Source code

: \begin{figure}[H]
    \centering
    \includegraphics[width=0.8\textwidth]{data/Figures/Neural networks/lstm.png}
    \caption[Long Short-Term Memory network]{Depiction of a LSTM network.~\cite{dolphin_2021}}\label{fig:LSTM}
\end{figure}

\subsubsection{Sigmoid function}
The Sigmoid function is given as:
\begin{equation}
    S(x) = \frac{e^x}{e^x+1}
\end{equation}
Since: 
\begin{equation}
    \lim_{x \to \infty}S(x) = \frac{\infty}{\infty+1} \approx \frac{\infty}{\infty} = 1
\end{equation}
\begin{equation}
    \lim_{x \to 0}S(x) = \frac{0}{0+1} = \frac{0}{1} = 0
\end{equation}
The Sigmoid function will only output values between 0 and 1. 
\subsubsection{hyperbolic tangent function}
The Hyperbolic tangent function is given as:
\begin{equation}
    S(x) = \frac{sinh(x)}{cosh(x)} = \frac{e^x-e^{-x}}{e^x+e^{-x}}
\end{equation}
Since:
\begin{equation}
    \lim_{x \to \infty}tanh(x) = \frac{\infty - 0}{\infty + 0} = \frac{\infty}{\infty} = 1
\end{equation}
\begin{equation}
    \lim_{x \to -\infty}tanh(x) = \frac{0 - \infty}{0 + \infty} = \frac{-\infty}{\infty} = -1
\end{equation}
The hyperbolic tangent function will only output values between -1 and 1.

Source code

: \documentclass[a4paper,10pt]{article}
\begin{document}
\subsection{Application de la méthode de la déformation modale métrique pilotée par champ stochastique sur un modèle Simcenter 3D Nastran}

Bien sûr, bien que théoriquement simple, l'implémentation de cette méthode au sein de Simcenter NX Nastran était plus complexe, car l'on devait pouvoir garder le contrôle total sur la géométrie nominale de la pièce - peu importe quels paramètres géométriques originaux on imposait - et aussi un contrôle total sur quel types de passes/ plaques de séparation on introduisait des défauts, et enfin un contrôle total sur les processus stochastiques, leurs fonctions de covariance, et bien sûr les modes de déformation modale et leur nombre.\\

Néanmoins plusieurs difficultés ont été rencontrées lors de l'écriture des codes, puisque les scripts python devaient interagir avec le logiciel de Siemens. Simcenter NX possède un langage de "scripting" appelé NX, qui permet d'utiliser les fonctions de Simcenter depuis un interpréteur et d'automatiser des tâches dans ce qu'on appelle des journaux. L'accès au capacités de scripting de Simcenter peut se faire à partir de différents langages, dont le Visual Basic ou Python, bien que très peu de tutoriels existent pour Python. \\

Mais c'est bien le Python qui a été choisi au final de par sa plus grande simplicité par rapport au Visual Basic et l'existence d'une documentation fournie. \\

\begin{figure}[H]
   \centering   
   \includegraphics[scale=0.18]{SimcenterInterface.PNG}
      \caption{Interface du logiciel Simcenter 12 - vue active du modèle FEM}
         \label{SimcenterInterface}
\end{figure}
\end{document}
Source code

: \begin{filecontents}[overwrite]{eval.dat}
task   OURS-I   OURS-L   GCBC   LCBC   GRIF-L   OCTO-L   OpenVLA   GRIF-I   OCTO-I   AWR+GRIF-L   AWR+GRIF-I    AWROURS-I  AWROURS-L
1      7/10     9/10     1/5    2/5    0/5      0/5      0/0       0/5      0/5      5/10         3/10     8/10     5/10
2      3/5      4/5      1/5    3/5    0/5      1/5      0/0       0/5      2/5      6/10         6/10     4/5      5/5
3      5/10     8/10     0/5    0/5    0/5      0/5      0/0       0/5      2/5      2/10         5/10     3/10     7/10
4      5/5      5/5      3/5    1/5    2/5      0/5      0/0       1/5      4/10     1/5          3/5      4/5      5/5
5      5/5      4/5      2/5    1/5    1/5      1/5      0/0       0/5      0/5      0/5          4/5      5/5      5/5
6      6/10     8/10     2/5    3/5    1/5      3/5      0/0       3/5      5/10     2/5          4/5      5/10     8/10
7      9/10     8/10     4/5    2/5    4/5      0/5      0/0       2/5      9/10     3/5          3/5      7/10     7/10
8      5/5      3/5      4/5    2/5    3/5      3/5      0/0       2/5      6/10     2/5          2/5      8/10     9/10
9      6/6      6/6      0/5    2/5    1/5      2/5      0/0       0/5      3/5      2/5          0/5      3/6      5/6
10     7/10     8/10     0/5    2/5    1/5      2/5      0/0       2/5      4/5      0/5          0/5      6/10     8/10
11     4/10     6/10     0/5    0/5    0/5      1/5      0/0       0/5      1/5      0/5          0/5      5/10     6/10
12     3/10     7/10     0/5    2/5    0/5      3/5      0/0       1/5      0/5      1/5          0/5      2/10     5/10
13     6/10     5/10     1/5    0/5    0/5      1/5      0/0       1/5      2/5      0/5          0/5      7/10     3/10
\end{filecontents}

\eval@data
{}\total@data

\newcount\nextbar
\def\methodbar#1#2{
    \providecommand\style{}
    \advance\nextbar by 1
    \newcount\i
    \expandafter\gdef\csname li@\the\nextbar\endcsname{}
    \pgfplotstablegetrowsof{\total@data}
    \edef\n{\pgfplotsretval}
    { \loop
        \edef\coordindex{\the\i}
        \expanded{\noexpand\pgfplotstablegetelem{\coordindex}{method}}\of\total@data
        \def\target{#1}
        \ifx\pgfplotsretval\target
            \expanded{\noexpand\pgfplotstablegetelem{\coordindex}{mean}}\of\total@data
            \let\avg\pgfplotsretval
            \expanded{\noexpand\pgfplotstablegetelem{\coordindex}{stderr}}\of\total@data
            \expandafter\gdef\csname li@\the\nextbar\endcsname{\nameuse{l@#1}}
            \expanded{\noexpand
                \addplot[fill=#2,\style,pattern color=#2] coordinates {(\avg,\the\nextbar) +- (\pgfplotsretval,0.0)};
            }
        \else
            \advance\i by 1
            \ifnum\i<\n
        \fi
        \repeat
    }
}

-- WHAT YOU ARE ASKED TO DO --
In the listing above, some lines may hold the string "data". Report how many, and nothing more.

-- RESPONSE --
7